TASK TO CARRY OUT — Exact copy, no pictures: repeat the data that follows.

[Saved data entries]
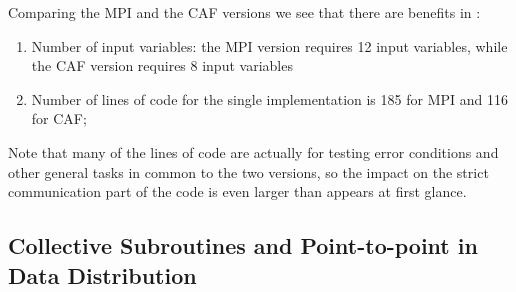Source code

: \documentclass{IOS-Book-Article}
\begin{document}
Comparing the  MPI and the CAF versions we see that there are benefits
in : 
\begin{enumerate}
\item Number of input variables: the MPI version requires 12 input
  variables, while the CAF version requires 8 input variables 
\item Number of lines of code for the single implementation is 185 for
  MPI and 116 for CAF;  
\end{enumerate}
Note that many of the lines of code are actually for testing error
conditions and other general tasks in common to the two versions, so
the impact on the strict communication part of the code is even larger
than appears at first glance. 
  
\subsection{Collective Subroutines and Point-to-point in Data Distribution}
\end{document}
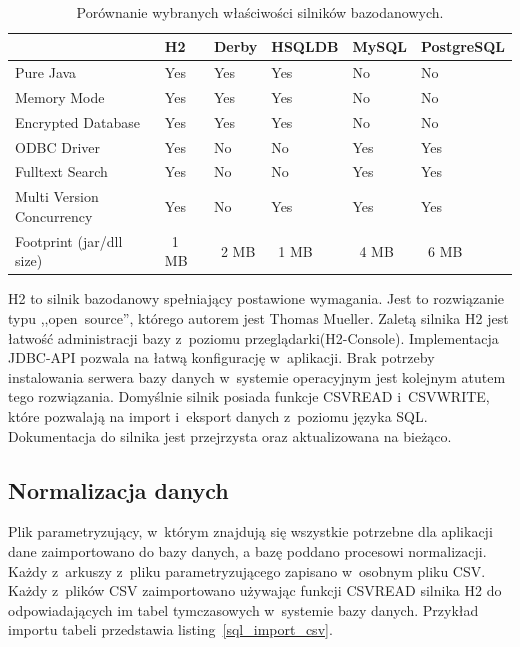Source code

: \begin{table}[h]
 \caption{Porównanie wybranych właściwości silników bazodanowych.}
 \tiny\tt
 \centering
 \vspace{0in}
 \begin{tabular}{|l|l|l|l|l|l|}
 \hline
  & \textbf{H2} & \textbf{Derby} & \textbf{HSQLDB} & \textbf{MySQL} & \textbf{PostgreSQL} \\
 \hline
 Pure Java & Yes & Yes & Yes & No & No \\
 \hline
 Memory Mode & Yes & Yes & Yes & No & No \\
 \hline
 Encrypted Database & Yes & Yes & Yes & No & No \\
 \hline
 ODBC Driver & Yes & No & No & Yes & Yes \\
 \hline
 Fulltext Search & Yes & No & No & Yes & Yes \\
 \hline
 Multi Version Concurrency & Yes & No & Yes & Yes & Yes \\
 \hline
 Footprint (jar/dll size) & ~1 MB & ~2 MB & ~1 MB & ~4 MB & ~6 MB \\
 \hline
 \end{tabular}
 \label{table_h2}
\end{table}

H2 to silnik bazodanowy spełniający postawione wymagania. Jest to rozwiązanie typu \mbox{,,open source''}, którego autorem jest Thomas Mueller. Zaletą silnika H2 jest łatwość administracji bazy z~poziomu przeglądarki(H2-Console). Implementacja JDBC-API pozwala na łatwą konfigurację w~aplikacji. Brak potrzeby instalowania serwera bazy danych w~systemie operacyjnym jest kolejnym atutem tego rozwiązania. Domyślnie silnik posiada funkcje CSVREAD i~CSVWRITE, które pozwalają na import i~eksport danych z~poziomu języka SQL. Dokumentacja do silnika jest przejrzysta oraz aktualizowana na bieżąco\cite{h2_reference}.

\subsection{Normalizacja danych}
\label{sec:normalizacjaDanych}

Plik parametryzujący, w~którym znajdują się wszystkie potrzebne dla aplikacji dane zaimportowano do bazy danych, a bazę poddano procesowi normalizacji. Każdy z~arkuszy z~pliku parametryzującego zapisano w~osobnym pliku CSV. Każdy z~plików CSV zaimportowano używając funkcji CSVREAD silnika H2 do odpowiadających im tabel tymczasowych w~systemie bazy danych. Przykład importu tabeli przedstawia listing~\ref{sql_import_csv}.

WRITTEN RESPONSE —
Source code

: \documentclass{IOS-Book-Article}
\begin{document}
Comparing the  MPI and the CAF versions we see that there are benefits
in : 
\begin{enumerate}
\item Number of input variables: the MPI version requires 12 input
  variables, while the CAF version requires 8 input variables 
\item Number of lines of code for the single implementation is 185 for
  MPI and 116 for CAF;  
\end{enumerate}
Note that many of the lines of code are actually for testing error
conditions and other general tasks in common to the two versions, so
the impact on the strict communication part of the code is even larger
than appears at first glance. 
  
\subsection{Collective Subroutines and Point-to-point in Data Distribution}
\end{document}
Source code

: \begin{table}[h]
 \caption{Porównanie wybranych właściwości silników bazodanowych.}
 \tiny\tt
 \centering
 \vspace{0in}
 \begin{tabular}{|l|l|l|l|l|l|}
 \hline
  & \textbf{H2} & \textbf{Derby} & \textbf{HSQLDB} & \textbf{MySQL} & \textbf{PostgreSQL} \\
 \hline
 Pure Java & Yes & Yes & Yes & No & No \\
 \hline
 Memory Mode & Yes & Yes & Yes & No & No \\
 \hline
 Encrypted Database & Yes & Yes & Yes & No & No \\
 \hline
 ODBC Driver & Yes & No & No & Yes & Yes \\
 \hline
 Fulltext Search & Yes & No & No & Yes & Yes \\
 \hline
 Multi Version Concurrency & Yes & No & Yes & Yes & Yes \\
 \hline
 Footprint (jar/dll size) & ~1 MB & ~2 MB & ~1 MB & ~4 MB & ~6 MB \\
 \hline
 \end{tabular}
 \label{table_h2}
\end{table}

H2 to silnik bazodanowy spełniający postawione wymagania. Jest to rozwiązanie typu \mbox{,,open source''}, którego autorem jest Thomas Mueller. Zaletą silnika H2 jest łatwość administracji bazy z~poziomu przeglądarki(H2-Console). Implementacja JDBC-API pozwala na łatwą konfigurację w~aplikacji. Brak potrzeby instalowania serwera bazy danych w~systemie operacyjnym jest kolejnym atutem tego rozwiązania. Domyślnie silnik posiada funkcje CSVREAD i~CSVWRITE, które pozwalają na import i~eksport danych z~poziomu języka SQL. Dokumentacja do silnika jest przejrzysta oraz aktualizowana na bieżąco\cite{h2_reference}.

\subsection{Normalizacja danych}
\label{sec:normalizacjaDanych}

Plik parametryzujący, w~którym znajdują się wszystkie potrzebne dla aplikacji dane zaimportowano do bazy danych, a bazę poddano procesowi normalizacji. Każdy z~arkuszy z~pliku parametryzującego zapisano w~osobnym pliku CSV. Każdy z~plików CSV zaimportowano używając funkcji CSVREAD silnika H2 do odpowiadających im tabel tymczasowych w~systemie bazy danych. Przykład importu tabeli przedstawia listing~\ref{sql_import_csv}.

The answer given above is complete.